Material Culture of Missouri River

“Sometimes during high water the Missouri River will carve away one of its banks like an old man turning out his pockets to bring things to light — scrapers and knives made of Knife River flint, hoes and squash knives made of bison bone, 19th century toy horses made of pewter or cast iron.

And U.S. Army Corps of Engineers staff archaeologists are there afterward to pick up the pieces, or at least to assess what’s been uncovered, the Capital Journal reported ( ).

Richard Harnois, the senior field archaeologist for the U.S. Army Corps of Engineers/Omaha District’s Oahe Project Office, said he and field archaeologist Megan Maier work in an area from about Yankton to Bismarck, N.D. Though they might be called on for archaeological expertise anywhere in South Dakota, much of their work is along the Missouri River.

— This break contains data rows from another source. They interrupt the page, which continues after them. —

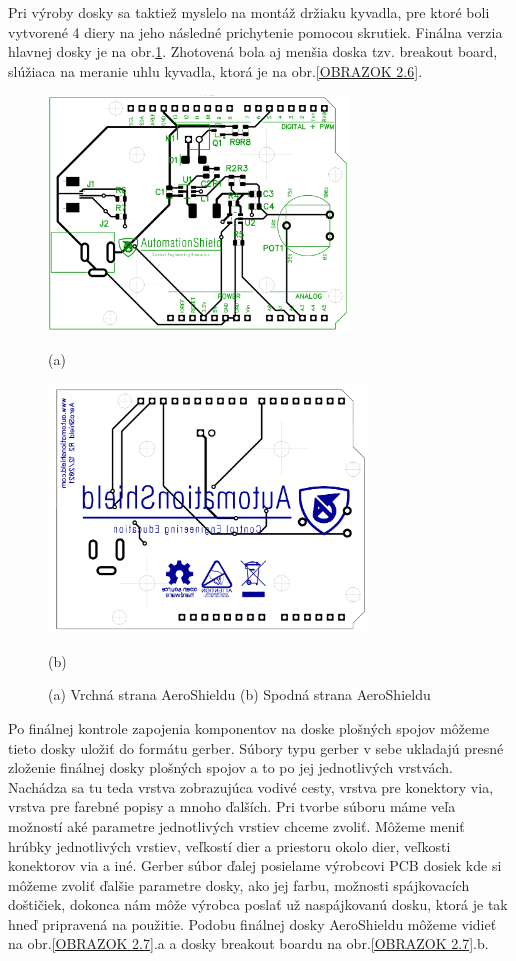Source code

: Pri výroby dosky sa taktiež myslelo na montáž držiaku kyvadla, pre ktoré boli vytvorené 4 diery na jeho následné prichytenie pomocou skrutiek. Finálna verzia hlavnej dosky je na obr.\ref{OBRAZOK 2.4}. Zhotovená bola aj menšia doska tzv. breakout board, slúžiaca na meranie uhlu kyvadla, ktorá je na obr.\ref{OBRAZOK 2.6}.



\begin{figure}
	\centering
	\includegraphics[width=8cm]{obr/AeroShieldTOP.png}
	
	(a)
	
	\includegraphics[width=8.5cm]{obr/AeroShieldBOTTOM.png}
	
	(b)
	
	\caption{(a) Vrchná strana AeroShieldu (b) Spodná strana AeroShieldu}
	\label{OBRAZOK 2.4}
\end{figure}



Po finálnej kontrole zapojenia komponentov na doske plošných spojov môžeme tieto dosky uložiť do formátu gerber. Súbory typu gerber v sebe ukladajú presné zloženie finálnej dosky plošných spojov a to po jej jednotlivých vrstvách. Nachádza sa tu teda vrstva zobrazujúca vodivé cesty, vrstva pre konektory via, vrstva pre farebné popisy a mnoho ďalších. Pri tvorbe súboru máme veľa možností aké parametre jednotlivých vrstiev chceme zvoliť. Môžeme meniť hrúbky jednotlivých vrstiev, veľkostí dier a priestoru okolo dier, veľkosti konektorov via a iné. Gerber súbor ďalej posielame výrobcovi PCB dosiek kde si môžeme zvoliť ďalšie parametre dosky, ako jej farbu, možnosti spájkovacích doštičiek, dokonca nám môže výrobca poslať už naspájkovanú dosku, ktorá je tak hneď pripravená na použitie. Podobu finálnej dosky AeroShieldu môžeme vidieť na obr.\ref{OBRAZOK 2.7}.a a dosky breakout boardu na obr.\ref{OBRAZOK 2.7}.b.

But their main job isn’t the relentless search for artifacts that people associate with archaeology, Harnois said, and the river’s habit of uncovering things can be a problem sometimes. The U.S. Army Corps of Engineers simply doesn’t have the funds to do a systematic investigation every time the river turns over something interesting.

“We still have a problem with erosion along the river. It does give us a window into what’s there archaeologically,” Harnois said. “But our main objective isn’t the scientific inquiry, but trying to preserve this for the people.”

The main technique the U.S. Army Corps of Engineers uses to guard fragile locations, Harnois said, is placing rip-rap or armor along cutbacks or locations that are suffering erosion. In areas where water levels are stable, the Corps can also use willow plantings, but the wide fluctuations in the Missouri River reservoirs rule out plantings in some locations.

One thing that’s certain: The Missouri River valley is one of the more interesting features archaeologically in the region, Harnois and Maier say, for the same reason that it’s a recreational focus to this day.

“People now gravitate to the same areas for the same reasons that people for millennia have gravitated toward those areas — shade, shelter, resources,” Harnois said. “It provided a source of food and water. That’s the basis for prehistoric habitation is a water source.”

In addition, a river was an avenue of transport.

Harnois, whose special area of interest is historic archaeology, or delving into the past for which written records exist, said it’s well-known that the Missouri was the highway for fur trappers and traders to move goods up and down the river. But he said archaeological work suggests prehistoric trade was already bringing goods from far and wide to sites up and down the Missouri.”